Non versate somme di trenta clienti: la Procura contesta a Laterza un peculato da 69 mila euro

Il notaio incassava le imposte di registro, caricandole sulle fatture dei clienti, ma poi non le versava all’erario. In tutto, secondo le contestazioni della Procura, si sarebbe intascato circa 69 mila euro. Protagonista il notissimo ex notaio (ora in pensione, dopo essere stato anche sospeso dall’ordine) Vitantonio Laterza, finito a processo con l’accusa di peculato.

È l’ennesimo guaio con la giustizia per l’ex notaio, 75 anni. Difeso dall’avvocato Francesco Burighel, Laterza è comparso di fronte al gup Silvio Maras: non ha scelto clcun rito alternativo, puntando a dimostrare la propria innocenza a processo, che avrà inizio a gennaio 2014. «Non c’è alcun peculato, al massimo si può trattare di appropriazione indebita», dice l’avvocato Burighel. Il peculato, secondo la Procura, si configura in quanto la figura del notaio è assimilabile a quella di un pubblico ufficiale.

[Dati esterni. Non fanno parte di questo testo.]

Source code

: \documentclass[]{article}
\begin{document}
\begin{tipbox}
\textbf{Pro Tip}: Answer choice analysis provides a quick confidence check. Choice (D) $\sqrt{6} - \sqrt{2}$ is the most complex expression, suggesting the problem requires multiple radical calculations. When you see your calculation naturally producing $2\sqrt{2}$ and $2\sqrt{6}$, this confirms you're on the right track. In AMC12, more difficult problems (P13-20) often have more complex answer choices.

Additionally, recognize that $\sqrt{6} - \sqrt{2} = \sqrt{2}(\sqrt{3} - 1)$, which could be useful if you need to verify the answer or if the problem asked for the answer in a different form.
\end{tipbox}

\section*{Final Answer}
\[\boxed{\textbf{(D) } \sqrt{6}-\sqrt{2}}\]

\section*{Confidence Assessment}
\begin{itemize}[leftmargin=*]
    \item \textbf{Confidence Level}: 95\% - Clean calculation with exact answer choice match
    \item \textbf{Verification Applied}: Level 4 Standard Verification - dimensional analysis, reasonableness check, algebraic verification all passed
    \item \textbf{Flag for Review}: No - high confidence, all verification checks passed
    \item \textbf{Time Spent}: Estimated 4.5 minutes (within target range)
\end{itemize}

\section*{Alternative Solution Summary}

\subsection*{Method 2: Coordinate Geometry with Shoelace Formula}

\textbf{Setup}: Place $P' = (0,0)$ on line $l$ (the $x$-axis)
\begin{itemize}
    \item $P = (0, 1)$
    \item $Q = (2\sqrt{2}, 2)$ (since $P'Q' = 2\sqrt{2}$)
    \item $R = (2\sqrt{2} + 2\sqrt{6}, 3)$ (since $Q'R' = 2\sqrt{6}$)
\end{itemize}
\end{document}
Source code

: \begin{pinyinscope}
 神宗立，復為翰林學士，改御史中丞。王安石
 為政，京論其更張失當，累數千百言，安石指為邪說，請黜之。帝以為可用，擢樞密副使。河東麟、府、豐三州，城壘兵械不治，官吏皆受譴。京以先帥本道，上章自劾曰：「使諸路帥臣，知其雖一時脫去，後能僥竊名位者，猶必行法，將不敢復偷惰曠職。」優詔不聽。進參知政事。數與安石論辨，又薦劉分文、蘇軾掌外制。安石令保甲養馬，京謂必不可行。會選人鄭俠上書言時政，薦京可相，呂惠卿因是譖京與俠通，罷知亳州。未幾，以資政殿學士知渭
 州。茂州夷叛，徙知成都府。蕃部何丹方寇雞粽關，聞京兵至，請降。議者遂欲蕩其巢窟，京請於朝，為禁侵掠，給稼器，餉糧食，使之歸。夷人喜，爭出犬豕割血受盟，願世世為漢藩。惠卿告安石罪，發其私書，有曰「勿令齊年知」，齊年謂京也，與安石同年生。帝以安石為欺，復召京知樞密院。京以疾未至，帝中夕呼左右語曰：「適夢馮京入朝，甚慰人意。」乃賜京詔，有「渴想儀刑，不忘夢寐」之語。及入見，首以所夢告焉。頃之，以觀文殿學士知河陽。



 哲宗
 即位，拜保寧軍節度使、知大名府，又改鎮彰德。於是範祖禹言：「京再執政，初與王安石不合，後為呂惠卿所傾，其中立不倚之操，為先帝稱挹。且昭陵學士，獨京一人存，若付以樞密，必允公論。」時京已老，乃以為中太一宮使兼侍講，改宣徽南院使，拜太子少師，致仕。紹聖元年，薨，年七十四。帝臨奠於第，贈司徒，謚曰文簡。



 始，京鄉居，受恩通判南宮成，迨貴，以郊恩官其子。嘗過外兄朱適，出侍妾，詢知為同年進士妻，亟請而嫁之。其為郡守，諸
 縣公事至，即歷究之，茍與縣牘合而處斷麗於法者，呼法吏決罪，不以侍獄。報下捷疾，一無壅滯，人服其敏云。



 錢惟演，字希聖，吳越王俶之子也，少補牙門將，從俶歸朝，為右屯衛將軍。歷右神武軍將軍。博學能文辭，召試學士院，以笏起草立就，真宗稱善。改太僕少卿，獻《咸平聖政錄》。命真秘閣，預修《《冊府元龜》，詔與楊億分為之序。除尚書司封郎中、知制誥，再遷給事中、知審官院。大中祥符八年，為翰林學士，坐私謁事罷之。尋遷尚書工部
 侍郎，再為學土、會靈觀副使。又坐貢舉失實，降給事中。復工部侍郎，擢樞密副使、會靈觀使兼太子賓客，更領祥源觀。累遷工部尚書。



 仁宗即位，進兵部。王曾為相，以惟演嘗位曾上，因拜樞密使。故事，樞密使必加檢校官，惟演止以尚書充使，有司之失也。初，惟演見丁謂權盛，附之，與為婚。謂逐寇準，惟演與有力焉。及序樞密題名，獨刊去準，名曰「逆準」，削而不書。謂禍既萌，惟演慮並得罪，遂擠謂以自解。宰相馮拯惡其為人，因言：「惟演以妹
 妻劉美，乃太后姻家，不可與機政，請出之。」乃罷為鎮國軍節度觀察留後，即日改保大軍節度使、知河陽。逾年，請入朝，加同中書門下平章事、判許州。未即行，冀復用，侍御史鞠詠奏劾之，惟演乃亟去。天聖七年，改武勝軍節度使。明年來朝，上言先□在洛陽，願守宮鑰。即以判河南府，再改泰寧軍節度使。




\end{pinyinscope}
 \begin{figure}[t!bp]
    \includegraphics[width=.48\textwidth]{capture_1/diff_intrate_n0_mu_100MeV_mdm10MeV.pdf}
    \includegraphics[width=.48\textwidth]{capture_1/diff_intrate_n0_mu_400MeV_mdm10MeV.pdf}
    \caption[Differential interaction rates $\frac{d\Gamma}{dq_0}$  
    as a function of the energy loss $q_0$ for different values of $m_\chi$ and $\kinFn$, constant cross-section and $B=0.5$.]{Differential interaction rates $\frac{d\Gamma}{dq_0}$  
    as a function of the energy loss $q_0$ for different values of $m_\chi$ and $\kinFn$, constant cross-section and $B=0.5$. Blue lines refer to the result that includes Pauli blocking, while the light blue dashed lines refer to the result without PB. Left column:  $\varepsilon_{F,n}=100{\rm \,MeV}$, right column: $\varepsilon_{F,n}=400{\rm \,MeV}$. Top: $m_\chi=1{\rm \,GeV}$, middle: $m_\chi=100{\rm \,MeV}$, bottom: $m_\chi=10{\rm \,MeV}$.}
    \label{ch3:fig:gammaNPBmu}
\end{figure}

Stando a quanto ricostruito dalla Procura di Treviso, il notaio Laterza avrebbe omesso di versare all’erario circa 69 mila euro di imposte di registro che i suoi clienti, circa una trentina, avevano pagato al professionista. Come nel caso di mutui per la casa, per esempio, in cui il notaio incassa le imposte di registro direttamente dal cliente, con l’obbligo poi di versarle all’erario. Cosa che Laterza non avrebbe fatto. Ad accorgersi degli ammanchi è stata la stessa Agenzia delle entrate.

Non è il primo problema dell’ex notaio con la giustizia. Sul professionista in pensione pende anche l’accusa di aver nascosto al fisco oltre un milione di euro. A fine novembre dello scorso anno il giudice ha rispedito gli atti al pubblico ministero per ridefinire il capo di imputazione, ovvero dichiarazione infedele. Stando a quanto sostenuto dalla Procura di Treviso, il professionista trevigiano avrebbe omesso di dichiarare al fisco oltre un milione di euro, condotta che aveva spinto il pubblico ministro a chiedere una condanna di un anno di reclusione. I redditi che secondo gli inquirenti sarebbero rimasti sconosciuti all’Agenzia delle entrate risalgono al 2005: secondo le verifiche effettuate dagli ispettori del fisco, ci sarebbero state delle «evidenti disparità» tra le prestazioni professionali concluse dallo studio del notaio in quell’anno e gli effettivi redditi dichiarati. Un “buco” che l’Agenzia delle entrate avrebbe quantificato in una somma pesante: oltre un milione di euro, 1.018.844 euro per la precisione. Ora si attende la nuova chiusura indagini.